- _WHAT NEEDS TO BE DONE_: I would like each line of the data that holds the word "weather" copied out.

*** EXTRACTED ENTRIES ***

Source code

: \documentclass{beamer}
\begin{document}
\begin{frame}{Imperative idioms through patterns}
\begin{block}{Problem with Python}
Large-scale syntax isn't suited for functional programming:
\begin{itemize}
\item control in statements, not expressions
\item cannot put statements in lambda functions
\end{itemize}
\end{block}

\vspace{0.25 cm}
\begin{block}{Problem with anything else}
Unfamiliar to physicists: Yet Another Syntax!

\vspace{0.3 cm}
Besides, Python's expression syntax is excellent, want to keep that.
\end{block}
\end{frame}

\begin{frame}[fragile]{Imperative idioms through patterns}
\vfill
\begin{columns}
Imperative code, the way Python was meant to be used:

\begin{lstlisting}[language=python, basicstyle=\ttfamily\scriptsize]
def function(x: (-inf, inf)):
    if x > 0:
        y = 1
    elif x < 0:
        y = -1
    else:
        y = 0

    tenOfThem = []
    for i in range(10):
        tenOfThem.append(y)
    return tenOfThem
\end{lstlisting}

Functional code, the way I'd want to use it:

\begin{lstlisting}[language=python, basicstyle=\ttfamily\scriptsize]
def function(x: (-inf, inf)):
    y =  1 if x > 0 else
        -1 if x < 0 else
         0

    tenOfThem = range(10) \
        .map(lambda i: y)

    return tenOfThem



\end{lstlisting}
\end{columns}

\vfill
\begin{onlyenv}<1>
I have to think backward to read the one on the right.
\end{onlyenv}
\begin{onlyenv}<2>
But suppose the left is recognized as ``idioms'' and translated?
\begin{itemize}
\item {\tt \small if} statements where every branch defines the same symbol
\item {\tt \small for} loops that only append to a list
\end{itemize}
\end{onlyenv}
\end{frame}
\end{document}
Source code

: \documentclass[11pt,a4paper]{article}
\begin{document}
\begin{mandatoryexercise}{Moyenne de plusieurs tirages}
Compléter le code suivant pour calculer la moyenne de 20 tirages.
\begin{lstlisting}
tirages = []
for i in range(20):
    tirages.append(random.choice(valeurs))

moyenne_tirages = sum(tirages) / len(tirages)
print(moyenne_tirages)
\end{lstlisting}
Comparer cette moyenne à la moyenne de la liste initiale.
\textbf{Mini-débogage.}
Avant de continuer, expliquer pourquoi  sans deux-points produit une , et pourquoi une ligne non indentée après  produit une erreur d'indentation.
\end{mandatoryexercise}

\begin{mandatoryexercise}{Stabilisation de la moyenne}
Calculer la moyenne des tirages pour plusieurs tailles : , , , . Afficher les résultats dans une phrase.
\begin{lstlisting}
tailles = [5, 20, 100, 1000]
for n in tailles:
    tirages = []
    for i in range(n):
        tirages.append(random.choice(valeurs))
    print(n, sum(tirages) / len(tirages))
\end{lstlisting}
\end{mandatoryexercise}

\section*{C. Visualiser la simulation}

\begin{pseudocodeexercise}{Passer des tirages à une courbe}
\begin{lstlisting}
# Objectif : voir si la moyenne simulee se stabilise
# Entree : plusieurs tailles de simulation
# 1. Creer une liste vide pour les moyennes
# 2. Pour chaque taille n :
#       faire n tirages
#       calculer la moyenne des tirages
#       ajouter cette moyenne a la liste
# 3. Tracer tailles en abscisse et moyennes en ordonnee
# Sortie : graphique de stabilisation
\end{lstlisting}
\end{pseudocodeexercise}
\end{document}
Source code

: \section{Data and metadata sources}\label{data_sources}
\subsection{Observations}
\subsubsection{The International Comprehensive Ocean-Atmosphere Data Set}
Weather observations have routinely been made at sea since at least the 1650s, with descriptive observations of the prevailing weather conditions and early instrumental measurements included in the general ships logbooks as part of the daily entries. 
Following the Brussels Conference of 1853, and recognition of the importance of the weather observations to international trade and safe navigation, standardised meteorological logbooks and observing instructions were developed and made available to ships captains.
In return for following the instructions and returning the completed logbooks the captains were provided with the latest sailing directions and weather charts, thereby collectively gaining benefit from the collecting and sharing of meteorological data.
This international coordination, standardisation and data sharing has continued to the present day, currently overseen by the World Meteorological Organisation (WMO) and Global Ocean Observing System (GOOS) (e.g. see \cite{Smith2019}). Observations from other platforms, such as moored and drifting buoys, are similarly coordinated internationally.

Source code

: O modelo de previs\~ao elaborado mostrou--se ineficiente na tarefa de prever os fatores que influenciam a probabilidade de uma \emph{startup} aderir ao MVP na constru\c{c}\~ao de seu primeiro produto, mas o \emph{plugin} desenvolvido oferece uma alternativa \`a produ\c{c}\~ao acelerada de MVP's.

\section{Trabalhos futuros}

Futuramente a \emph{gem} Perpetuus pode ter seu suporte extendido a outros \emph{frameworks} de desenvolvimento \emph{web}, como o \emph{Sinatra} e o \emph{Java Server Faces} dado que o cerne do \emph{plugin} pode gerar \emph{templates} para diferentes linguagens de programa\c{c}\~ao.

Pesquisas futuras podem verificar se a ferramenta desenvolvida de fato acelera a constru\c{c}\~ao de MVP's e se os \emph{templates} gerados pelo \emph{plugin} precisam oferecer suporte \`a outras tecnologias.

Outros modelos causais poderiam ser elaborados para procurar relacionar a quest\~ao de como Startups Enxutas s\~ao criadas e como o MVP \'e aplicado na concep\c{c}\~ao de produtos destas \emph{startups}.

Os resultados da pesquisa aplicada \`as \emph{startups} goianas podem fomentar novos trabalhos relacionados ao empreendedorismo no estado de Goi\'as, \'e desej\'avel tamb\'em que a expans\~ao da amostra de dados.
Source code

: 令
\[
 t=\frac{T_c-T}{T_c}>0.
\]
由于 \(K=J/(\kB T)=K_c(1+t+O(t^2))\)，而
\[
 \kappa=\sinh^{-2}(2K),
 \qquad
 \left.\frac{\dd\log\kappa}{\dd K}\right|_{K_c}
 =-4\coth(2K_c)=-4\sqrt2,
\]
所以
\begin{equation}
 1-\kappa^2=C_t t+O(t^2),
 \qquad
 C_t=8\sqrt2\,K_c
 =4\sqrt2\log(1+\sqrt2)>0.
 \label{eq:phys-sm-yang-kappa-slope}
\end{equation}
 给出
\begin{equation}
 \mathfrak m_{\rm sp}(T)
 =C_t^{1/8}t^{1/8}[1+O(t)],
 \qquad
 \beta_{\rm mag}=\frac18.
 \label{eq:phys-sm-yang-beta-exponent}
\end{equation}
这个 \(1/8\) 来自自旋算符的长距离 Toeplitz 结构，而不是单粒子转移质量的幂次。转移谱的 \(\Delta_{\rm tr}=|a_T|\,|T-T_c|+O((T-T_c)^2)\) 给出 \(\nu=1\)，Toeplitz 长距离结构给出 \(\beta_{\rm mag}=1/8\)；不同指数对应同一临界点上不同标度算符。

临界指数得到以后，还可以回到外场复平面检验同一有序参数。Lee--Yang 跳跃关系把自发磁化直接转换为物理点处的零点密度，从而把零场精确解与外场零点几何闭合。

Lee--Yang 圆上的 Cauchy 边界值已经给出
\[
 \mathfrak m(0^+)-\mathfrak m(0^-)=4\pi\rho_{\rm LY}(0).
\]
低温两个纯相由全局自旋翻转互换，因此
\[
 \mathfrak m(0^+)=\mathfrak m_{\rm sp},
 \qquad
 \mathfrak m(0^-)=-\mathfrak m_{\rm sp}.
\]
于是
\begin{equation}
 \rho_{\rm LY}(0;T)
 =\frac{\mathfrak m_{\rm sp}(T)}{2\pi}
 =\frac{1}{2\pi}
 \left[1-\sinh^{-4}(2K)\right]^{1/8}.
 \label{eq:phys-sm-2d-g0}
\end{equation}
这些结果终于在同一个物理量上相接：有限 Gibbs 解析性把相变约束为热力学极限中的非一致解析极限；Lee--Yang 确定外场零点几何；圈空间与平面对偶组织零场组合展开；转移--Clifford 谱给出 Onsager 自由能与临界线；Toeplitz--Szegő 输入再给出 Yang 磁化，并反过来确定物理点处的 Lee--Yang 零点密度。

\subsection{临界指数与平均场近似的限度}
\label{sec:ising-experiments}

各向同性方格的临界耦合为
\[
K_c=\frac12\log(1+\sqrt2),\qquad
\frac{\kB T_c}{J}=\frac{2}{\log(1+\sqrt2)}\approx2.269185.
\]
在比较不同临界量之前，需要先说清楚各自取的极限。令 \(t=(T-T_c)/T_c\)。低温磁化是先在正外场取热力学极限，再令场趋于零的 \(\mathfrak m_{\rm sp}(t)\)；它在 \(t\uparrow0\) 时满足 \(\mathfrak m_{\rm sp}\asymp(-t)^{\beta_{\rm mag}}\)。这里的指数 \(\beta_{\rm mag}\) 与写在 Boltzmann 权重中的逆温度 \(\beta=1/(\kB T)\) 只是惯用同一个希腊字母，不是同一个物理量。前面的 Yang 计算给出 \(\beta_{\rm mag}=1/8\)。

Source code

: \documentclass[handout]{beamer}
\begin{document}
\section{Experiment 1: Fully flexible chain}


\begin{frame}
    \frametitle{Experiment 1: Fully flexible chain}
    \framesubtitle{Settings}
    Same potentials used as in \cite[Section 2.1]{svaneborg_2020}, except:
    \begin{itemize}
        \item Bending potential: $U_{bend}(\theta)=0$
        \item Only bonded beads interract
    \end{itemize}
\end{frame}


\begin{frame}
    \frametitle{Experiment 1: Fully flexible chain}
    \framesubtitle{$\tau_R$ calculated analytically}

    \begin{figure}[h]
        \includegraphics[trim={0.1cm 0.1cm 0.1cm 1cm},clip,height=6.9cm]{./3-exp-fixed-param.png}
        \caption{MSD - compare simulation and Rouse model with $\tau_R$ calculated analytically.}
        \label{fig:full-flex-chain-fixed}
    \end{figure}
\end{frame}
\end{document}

*** End of EXTRACTED ENTRIES ***

- _SOLUTION_:
Weather observations have routinely been made at sea since at least the 1650s, with descriptive observations of the prevailing weather conditions and early instrumental measurements included in the general ships logbooks as part of the daily entries. 
Following the Brussels Conference of 1853, and recognition of the importance of the weather observations to international trade and safe navigation, standardised meteorological logbooks and observing instructions were developed and made available to ships captains.
In return for following the instructions and returning the completed logbooks the captains were provided with the latest sailing directions and weather charts, thereby collectively gaining benefit from the collecting and sharing of meteorological data.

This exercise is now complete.